Werden Betriebe benachteiligt?
Die Biodiversität – generell die Natur – sei ihr eine Herzensangelegenheit, sagt die Parlamentarierin. Gegenüber Blick spricht Frei Glowatz von «floralen Würdigungen». Fotos von Politikerinnen und Politikern mit Sträussen erschienen schliesslich prominent in den Medien. «Sie haben Vorbildcharakter und prägen unbewusst, was wir als schön wahrnehmen.»
Die Landschaftsarchitektin ist vom Fach: Sie unterrichtet Gärtnerinnen an einer Berufsschule, pflegt einen engen Kontakt mit der Branche. In ihrem Vorstoss fragt sie unter anderem: Werden die lokalen Geschäfte möglichst gleichmässig berücksichtigt? Oder greift die Verwaltung stets auf dieselben «zuverlässigen» oder «günstigen» Betriebe zurück?

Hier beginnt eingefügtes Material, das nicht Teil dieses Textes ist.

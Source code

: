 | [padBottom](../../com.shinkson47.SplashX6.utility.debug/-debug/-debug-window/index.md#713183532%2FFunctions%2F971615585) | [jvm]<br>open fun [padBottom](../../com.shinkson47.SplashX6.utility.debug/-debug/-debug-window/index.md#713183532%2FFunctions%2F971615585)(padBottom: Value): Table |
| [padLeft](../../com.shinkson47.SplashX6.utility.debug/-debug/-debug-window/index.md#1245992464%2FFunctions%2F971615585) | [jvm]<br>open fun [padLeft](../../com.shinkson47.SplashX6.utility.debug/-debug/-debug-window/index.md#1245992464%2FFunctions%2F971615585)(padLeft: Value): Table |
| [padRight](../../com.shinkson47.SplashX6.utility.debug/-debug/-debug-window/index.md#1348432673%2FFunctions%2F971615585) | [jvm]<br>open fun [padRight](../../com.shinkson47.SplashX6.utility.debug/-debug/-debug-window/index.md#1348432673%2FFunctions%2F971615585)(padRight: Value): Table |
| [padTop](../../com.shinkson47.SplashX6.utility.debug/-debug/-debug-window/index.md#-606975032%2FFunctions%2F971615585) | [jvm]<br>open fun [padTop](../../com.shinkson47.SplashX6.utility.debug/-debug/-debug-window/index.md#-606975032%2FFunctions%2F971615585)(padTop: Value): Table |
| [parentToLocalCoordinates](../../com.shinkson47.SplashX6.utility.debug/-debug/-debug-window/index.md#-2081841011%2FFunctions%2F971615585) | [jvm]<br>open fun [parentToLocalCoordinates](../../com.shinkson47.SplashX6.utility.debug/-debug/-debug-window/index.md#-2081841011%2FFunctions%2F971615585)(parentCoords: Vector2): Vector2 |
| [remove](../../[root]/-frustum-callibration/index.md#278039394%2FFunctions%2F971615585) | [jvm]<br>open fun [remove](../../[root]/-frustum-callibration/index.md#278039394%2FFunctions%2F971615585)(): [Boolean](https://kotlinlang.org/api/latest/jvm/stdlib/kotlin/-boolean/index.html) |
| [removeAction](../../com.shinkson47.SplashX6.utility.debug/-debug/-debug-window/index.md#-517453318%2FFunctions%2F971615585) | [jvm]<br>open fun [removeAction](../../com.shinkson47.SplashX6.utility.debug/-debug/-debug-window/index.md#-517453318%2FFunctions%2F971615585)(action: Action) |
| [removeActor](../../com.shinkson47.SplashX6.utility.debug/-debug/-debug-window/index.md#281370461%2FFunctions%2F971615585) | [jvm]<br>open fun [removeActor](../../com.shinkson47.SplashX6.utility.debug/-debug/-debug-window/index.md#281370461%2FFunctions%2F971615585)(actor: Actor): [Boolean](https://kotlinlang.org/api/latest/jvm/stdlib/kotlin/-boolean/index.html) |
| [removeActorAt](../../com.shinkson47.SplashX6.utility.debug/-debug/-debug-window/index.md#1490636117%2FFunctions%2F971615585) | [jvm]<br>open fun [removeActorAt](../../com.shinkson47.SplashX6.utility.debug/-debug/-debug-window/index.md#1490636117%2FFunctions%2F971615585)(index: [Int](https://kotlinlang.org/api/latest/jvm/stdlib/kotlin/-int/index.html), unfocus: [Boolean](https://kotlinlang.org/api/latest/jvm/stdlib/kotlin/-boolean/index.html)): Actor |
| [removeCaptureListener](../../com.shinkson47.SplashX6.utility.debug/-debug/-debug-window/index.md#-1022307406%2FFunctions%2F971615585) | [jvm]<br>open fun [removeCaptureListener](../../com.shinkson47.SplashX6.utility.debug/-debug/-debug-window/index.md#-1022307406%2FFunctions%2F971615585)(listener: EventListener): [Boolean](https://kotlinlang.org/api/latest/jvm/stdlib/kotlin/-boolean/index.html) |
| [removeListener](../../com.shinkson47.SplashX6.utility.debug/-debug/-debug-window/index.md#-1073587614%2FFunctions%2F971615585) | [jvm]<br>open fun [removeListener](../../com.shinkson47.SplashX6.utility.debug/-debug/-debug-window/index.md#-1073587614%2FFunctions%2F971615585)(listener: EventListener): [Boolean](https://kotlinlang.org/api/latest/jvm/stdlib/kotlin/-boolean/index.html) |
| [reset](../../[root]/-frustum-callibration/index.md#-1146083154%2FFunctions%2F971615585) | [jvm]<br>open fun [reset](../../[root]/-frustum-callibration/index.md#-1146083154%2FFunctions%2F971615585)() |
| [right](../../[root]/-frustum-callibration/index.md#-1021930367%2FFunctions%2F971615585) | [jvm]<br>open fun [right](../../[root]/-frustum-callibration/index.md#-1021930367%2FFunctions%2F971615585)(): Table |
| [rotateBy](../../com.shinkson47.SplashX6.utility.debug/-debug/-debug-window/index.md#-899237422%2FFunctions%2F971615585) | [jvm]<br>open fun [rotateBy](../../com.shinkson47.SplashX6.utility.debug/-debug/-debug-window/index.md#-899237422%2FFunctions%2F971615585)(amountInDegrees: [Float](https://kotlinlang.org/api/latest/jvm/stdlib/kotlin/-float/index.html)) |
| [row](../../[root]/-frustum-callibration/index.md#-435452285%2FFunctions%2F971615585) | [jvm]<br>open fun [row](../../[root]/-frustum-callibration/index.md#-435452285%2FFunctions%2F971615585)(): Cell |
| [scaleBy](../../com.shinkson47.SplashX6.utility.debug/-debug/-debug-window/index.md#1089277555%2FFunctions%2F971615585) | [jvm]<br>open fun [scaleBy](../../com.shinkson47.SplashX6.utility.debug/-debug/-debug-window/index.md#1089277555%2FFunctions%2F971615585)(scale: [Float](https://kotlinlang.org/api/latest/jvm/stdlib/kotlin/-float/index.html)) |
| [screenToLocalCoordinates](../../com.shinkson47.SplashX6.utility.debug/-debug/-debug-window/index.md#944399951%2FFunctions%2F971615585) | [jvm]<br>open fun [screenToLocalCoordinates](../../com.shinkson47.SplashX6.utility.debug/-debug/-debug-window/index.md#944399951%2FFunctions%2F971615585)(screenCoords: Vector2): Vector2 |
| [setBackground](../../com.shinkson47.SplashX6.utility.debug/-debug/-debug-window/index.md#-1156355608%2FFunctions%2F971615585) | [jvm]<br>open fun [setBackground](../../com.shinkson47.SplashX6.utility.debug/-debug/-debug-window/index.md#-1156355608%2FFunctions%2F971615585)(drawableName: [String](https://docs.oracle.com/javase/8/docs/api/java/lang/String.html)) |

Frei Glowatz beruft sich auf Gespräche mit Betrieben: Gerade kleinere, jüngere Geschäfte könnten häufiger zum Zug kommen. Denn einige von ihnen setzten bewusst auf einheimische Schnittblumen und verzichteten möglichst auf Pflanzenschutzmittel. Und selbst im Winter achteten sie darauf, zumindest auf europäische Ware zurückzugreifen, sagt sie. «Gleichzeitig berichten mir die Geschäfte, dass sie den Spardruck zunehmend spüren. Organisationen und Firmen achten stärker auf den Preis.»
Die Stadt sollte auf die Nachhaltigkeit achten, findet Frei Glowatz. «Wenn sie Blumen überreicht, muss sie damit auch ein Zeichen setzen.» Zuerst aber muss die Winterthurer Regierung nun Antworten liefern.